Work required — Your job is to return every line in the data holding the string "compatible".

Extracted data —
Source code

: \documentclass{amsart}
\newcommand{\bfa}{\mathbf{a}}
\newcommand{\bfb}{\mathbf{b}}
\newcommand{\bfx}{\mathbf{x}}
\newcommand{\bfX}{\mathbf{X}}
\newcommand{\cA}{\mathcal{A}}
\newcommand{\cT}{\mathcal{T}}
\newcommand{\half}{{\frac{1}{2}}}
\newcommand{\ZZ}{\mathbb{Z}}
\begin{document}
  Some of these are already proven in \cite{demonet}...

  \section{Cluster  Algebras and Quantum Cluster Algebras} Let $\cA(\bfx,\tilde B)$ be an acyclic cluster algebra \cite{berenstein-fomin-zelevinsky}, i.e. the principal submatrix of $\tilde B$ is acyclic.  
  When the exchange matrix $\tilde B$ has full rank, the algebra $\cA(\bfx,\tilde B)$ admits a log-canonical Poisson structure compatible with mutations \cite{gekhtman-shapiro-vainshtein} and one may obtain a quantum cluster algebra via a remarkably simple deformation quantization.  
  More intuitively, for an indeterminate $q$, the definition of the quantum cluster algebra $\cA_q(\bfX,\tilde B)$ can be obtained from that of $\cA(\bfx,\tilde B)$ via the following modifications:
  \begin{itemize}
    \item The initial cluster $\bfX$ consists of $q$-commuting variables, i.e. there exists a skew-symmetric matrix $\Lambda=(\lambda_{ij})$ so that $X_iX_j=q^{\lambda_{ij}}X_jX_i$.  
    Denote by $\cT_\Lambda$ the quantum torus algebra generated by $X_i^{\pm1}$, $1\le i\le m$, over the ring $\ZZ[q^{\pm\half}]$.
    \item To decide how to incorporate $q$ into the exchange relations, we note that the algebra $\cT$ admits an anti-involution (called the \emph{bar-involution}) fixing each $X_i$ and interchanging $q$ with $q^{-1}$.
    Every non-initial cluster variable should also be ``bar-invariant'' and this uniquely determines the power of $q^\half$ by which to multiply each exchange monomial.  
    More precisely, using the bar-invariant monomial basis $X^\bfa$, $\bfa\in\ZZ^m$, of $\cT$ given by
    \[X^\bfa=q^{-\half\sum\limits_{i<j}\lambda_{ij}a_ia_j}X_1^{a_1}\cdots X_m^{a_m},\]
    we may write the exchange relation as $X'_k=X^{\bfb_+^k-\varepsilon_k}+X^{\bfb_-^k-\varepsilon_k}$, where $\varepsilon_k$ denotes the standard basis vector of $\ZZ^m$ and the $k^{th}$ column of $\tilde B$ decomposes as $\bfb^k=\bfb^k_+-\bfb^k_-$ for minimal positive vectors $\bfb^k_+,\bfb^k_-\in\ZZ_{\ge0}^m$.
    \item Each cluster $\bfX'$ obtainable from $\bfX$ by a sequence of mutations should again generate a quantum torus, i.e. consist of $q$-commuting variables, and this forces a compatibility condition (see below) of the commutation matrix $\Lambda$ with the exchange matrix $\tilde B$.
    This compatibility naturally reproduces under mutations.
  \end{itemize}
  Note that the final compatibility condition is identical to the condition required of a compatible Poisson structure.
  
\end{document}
---
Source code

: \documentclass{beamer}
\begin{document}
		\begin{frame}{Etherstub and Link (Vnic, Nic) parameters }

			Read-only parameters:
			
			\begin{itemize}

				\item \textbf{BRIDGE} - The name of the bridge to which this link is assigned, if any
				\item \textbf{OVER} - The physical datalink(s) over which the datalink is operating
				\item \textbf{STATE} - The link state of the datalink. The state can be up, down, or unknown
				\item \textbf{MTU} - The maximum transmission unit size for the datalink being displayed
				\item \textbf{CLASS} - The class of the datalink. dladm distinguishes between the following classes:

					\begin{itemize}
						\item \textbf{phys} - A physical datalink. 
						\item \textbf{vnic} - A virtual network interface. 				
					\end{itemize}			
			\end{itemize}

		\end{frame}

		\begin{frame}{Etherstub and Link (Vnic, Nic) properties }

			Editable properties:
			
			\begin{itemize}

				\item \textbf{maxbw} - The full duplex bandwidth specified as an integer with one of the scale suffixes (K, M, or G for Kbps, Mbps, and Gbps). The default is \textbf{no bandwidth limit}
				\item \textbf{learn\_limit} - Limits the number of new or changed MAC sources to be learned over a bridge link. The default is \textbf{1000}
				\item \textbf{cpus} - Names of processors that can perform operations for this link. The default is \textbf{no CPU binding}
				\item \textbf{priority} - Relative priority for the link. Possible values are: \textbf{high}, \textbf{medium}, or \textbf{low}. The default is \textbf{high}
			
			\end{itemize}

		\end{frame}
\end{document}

Written reply —
  When the exchange matrix $\tilde B$ has full rank, the algebra $\cA(\bfx,\tilde B)$ admits a log-canonical Poisson structure compatible with mutations \cite{gekhtman-shapiro-vainshtein} and one may obtain a quantum cluster algebra via a remarkably simple deformation quantization.  
  Note that the final compatibility condition is identical to the condition required of a compatible Poisson structure.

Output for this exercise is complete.